When sin entered the world, it caused death: not physical death, but spiritual death. There was no spiritual death before Adam because man was not a spiritual being until Adam. The image of God was created in man with the addition of a spiritual nature.
In the same way God also took Eve from among pre-Adamic humanity and made her a spiritual being for the purpose of companionship to Adam. No creature, not even existing humanity, could be Adam’s true companion now that he was become a spiritual being. So then God took Eve from his side(“ribs”), from his existing human community, and made her a spiritual being also, in order that Adam might have a true companion.
Having created this spiritual pair, God set them in the Garden of Eden with instructions. The first command is given in Gen 1:28:
“Be fruitful and increase in number; fill the earth and subdue it. Rule over the fish in the sea and the birds in the sky and over every living creature that moves on the ground.”
The second command is given in Gen 1:29-30:
“I give you every seed-bearing plant on the face of the whole earth and every tree that has fruit with seed in it. They will be yours for food. And to all the beasts of the earth and all the birds in the sky and all the creatures that move along the ground—everything that has the breath of life in it—I give every green plant for food.”
A third command comes in the form of a commission in Gen 2:15:
“The Lord God took the man and put him in the Garden of Eden to work it and take care of it.”
The fourth command, forbidding the eating of the tree of the knowledge of good and evil, comes in Gen 2:16b-17:
“You are free to eat from any tree in the garden; but you must not eat from the tree of the knowledge of good and evil, for when you eat from it you will certainly die.”
Taking these commands together reveals that God’s purpose was the caretaking of every creature on the earth.
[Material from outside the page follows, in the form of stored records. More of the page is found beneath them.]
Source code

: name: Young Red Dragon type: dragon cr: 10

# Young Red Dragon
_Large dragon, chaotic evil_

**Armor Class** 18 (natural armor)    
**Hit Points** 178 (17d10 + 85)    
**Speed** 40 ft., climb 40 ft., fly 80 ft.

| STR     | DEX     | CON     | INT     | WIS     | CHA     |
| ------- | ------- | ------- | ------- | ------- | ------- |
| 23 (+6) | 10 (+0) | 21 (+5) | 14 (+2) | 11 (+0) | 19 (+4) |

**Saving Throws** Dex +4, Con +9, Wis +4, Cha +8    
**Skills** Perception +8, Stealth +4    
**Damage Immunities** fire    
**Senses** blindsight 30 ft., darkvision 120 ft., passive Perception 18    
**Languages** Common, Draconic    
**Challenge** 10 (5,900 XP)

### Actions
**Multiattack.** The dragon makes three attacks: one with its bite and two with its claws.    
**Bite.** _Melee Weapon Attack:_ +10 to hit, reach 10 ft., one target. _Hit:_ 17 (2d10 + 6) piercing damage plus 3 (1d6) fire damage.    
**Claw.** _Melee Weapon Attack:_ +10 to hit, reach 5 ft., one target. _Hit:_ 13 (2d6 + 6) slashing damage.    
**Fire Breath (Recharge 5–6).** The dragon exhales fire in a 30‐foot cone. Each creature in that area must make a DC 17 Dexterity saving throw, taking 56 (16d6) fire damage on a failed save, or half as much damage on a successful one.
In this mission, spiritual man was given a leadership position. Therefore, Adam and Eve’s commission was to mirror God’s purpose: a benevolent caretaking, rather than a forceful domination. Only after the fall would power dynamics come into play that resulted in domination: of man over the earth, and of Adam over Eve.
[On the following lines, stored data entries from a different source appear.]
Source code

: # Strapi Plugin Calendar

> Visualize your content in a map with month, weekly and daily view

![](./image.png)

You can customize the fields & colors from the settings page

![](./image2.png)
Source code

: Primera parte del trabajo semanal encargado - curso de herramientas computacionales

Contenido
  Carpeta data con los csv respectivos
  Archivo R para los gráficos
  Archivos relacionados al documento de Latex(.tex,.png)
God entrusted man with this caretaking, having made man in His image, so that the whole world might be transformed unto His glory. The kingdom of God that Christ spoke of is the renewal of all things and the realization of this transformation that was aborted when Adam and Eve sinned.
At this point there are several loose ends to tie up. One may ask what happened to pre-Adamic man? The positive Biblical evidence seems to indicate that Adam’s children took spouses from among them. (So no, Eve did not have children by her sons, and yes, Adam and Eve had bellybuttons!) The Bible also indicates that Cain fled into one of these communities after killing Abel.
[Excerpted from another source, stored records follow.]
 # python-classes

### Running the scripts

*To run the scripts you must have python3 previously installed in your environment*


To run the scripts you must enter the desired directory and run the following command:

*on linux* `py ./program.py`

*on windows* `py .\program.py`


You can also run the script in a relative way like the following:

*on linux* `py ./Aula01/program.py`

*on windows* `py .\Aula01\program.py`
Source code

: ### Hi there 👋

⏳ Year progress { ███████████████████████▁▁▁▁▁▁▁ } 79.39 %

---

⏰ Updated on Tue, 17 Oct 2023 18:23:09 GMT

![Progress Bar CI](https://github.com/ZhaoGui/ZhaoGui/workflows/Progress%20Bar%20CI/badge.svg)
We must recall the providence of God as Paul stated in Acts 17. God decided their times and their boundaries. With the introduction of spiritual man, God brought all of pre-Adamic humanity to a close through two means. The primary means was the spread of spiritual consciousness through interaction with Adam’s line, thus making Adam the spiritual father of us all. As the knowledge of good and evil spread, spiritual death spread. The secondary means was the providential activity of God in assisting human migration so that this spiritual nature could spread.
God intended to ultimately save humanity through Christ, while immediately providing a level of atonement through blood sacrifice. All of mankind had to come under the curse so all of mankind could be redeemed and the new transformation of the world through the kingdom of God could occur.
Pre-Adamic men died as the animals, with no consciousness after death, not being spiritual beings.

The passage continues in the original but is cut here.